Exact reproduction of the listing is required. Pictures are not reproduced.

* * * * *

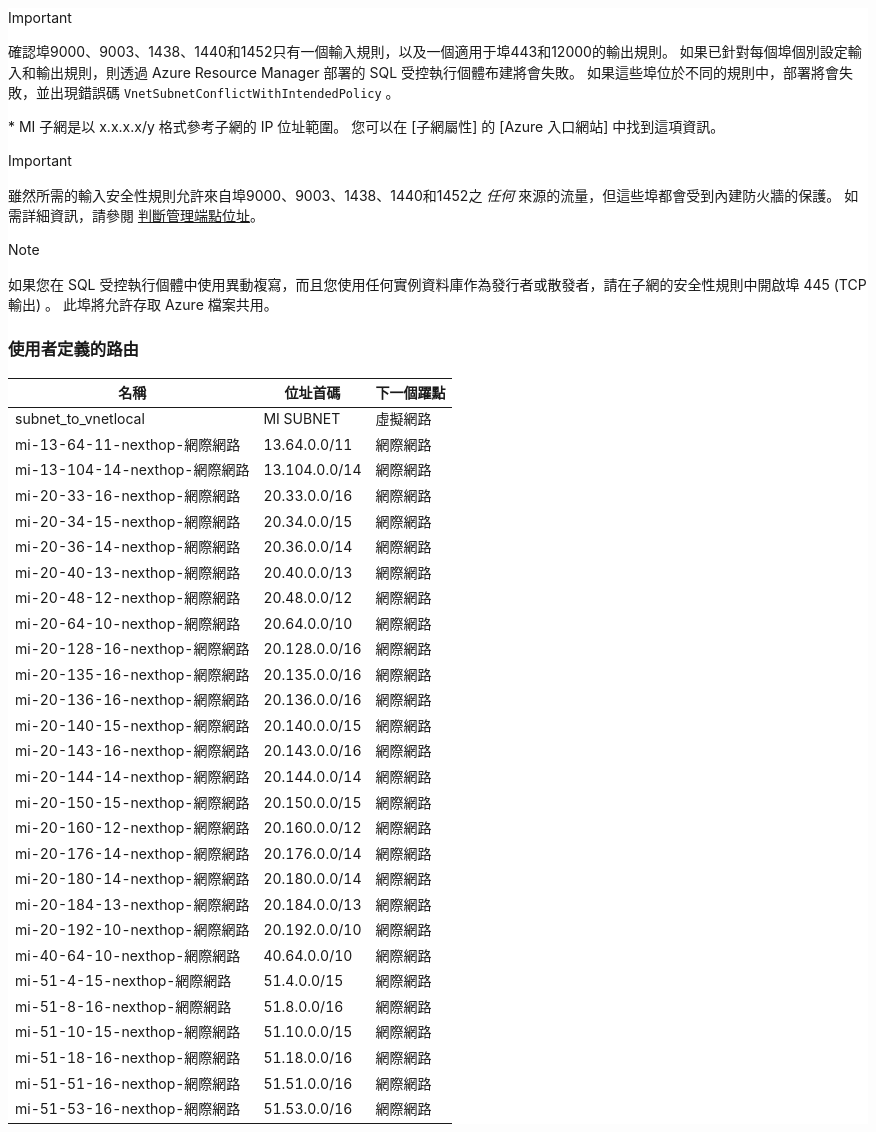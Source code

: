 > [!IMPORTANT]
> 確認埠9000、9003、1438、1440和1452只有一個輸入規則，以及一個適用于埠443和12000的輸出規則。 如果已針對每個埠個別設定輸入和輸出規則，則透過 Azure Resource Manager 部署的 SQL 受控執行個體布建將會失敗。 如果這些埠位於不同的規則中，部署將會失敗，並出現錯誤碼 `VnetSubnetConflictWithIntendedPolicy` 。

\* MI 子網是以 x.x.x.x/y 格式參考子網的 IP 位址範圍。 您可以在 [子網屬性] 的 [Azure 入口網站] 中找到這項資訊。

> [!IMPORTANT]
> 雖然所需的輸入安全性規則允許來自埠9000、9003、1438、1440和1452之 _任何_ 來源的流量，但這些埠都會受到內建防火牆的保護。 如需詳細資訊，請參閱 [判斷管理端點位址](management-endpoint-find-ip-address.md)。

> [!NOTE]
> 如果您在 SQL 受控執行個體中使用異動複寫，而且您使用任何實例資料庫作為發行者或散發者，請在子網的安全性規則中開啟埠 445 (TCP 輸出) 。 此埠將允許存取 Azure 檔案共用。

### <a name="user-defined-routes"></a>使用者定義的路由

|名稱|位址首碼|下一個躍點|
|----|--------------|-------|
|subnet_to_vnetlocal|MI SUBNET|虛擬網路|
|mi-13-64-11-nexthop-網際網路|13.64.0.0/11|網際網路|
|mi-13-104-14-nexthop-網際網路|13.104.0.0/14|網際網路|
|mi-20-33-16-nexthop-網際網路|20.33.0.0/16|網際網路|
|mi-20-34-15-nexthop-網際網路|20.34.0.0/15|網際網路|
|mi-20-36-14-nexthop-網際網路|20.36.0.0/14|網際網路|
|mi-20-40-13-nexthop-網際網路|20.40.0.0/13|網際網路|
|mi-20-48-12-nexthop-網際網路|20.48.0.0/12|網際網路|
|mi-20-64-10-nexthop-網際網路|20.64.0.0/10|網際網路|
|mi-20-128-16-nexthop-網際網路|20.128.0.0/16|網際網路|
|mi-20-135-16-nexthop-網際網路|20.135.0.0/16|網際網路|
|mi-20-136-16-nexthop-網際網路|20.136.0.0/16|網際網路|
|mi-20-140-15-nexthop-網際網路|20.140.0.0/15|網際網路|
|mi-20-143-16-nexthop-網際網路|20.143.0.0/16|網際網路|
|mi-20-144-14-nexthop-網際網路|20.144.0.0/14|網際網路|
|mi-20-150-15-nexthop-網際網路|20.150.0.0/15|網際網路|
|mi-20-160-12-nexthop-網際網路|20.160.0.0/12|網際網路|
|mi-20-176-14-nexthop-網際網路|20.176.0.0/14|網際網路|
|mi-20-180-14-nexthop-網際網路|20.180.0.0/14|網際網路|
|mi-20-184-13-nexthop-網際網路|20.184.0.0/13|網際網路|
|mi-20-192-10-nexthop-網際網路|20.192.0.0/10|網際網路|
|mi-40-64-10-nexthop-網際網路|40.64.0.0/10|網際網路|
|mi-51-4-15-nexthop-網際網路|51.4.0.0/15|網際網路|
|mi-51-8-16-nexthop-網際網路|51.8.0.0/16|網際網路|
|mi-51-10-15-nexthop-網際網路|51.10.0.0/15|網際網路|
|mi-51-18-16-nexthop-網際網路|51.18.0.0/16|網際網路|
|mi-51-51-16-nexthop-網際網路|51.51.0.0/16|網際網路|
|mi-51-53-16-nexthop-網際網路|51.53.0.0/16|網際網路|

* * * * *

**FINAL ANSWER**:
Source code

: > [!IMPORTANT]
> 確認埠9000、9003、1438、1440和1452只有一個輸入規則，以及一個適用于埠443和12000的輸出規則。 如果已針對每個埠個別設定輸入和輸出規則，則透過 Azure Resource Manager 部署的 SQL 受控執行個體布建將會失敗。 如果這些埠位於不同的規則中，部署將會失敗，並出現錯誤碼 `VnetSubnetConflictWithIntendedPolicy` 。

\* MI 子網是以 x.x.x.x/y 格式參考子網的 IP 位址範圍。 您可以在 [子網屬性] 的 [Azure 入口網站] 中找到這項資訊。

> [!IMPORTANT]
> 雖然所需的輸入安全性規則允許來自埠9000、9003、1438、1440和1452之 _任何_ 來源的流量，但這些埠都會受到內建防火牆的保護。 如需詳細資訊，請參閱 [判斷管理端點位址](management-endpoint-find-ip-address.md)。

> [!NOTE]
> 如果您在 SQL 受控執行個體中使用異動複寫，而且您使用任何實例資料庫作為發行者或散發者，請在子網的安全性規則中開啟埠 445 (TCP 輸出) 。 此埠將允許存取 Azure 檔案共用。

### <a name="user-defined-routes"></a>使用者定義的路由

|名稱|位址首碼|下一個躍點|
|----|--------------|-------|
|subnet_to_vnetlocal|MI SUBNET|虛擬網路|
|mi-13-64-11-nexthop-網際網路|13.64.0.0/11|網際網路|
|mi-13-104-14-nexthop-網際網路|13.104.0.0/14|網際網路|
|mi-20-33-16-nexthop-網際網路|20.33.0.0/16|網際網路|
|mi-20-34-15-nexthop-網際網路|20.34.0.0/15|網際網路|
|mi-20-36-14-nexthop-網際網路|20.36.0.0/14|網際網路|
|mi-20-40-13-nexthop-網際網路|20.40.0.0/13|網際網路|
|mi-20-48-12-nexthop-網際網路|20.48.0.0/12|網際網路|
|mi-20-64-10-nexthop-網際網路|20.64.0.0/10|網際網路|
|mi-20-128-16-nexthop-網際網路|20.128.0.0/16|網際網路|
|mi-20-135-16-nexthop-網際網路|20.135.0.0/16|網際網路|
|mi-20-136-16-nexthop-網際網路|20.136.0.0/16|網際網路|
|mi-20-140-15-nexthop-網際網路|20.140.0.0/15|網際網路|
|mi-20-143-16-nexthop-網際網路|20.143.0.0/16|網際網路|
|mi-20-144-14-nexthop-網際網路|20.144.0.0/14|網際網路|
|mi-20-150-15-nexthop-網際網路|20.150.0.0/15|網際網路|
|mi-20-160-12-nexthop-網際網路|20.160.0.0/12|網際網路|
|mi-20-176-14-nexthop-網際網路|20.176.0.0/14|網際網路|
|mi-20-180-14-nexthop-網際網路|20.180.0.0/14|網際網路|
|mi-20-184-13-nexthop-網際網路|20.184.0.0/13|網際網路|
|mi-20-192-10-nexthop-網際網路|20.192.0.0/10|網際網路|
|mi-40-64-10-nexthop-網際網路|40.64.0.0/10|網際網路|
|mi-51-4-15-nexthop-網際網路|51.4.0.0/15|網際網路|
|mi-51-8-16-nexthop-網際網路|51.8.0.0/16|網際網路|
|mi-51-10-15-nexthop-網際網路|51.10.0.0/15|網際網路|
|mi-51-18-16-nexthop-網際網路|51.18.0.0/16|網際網路|
|mi-51-51-16-nexthop-網際網路|51.51.0.0/16|網際網路|
|mi-51-53-16-nexthop-網際網路|51.53.0.0/16|網際網路|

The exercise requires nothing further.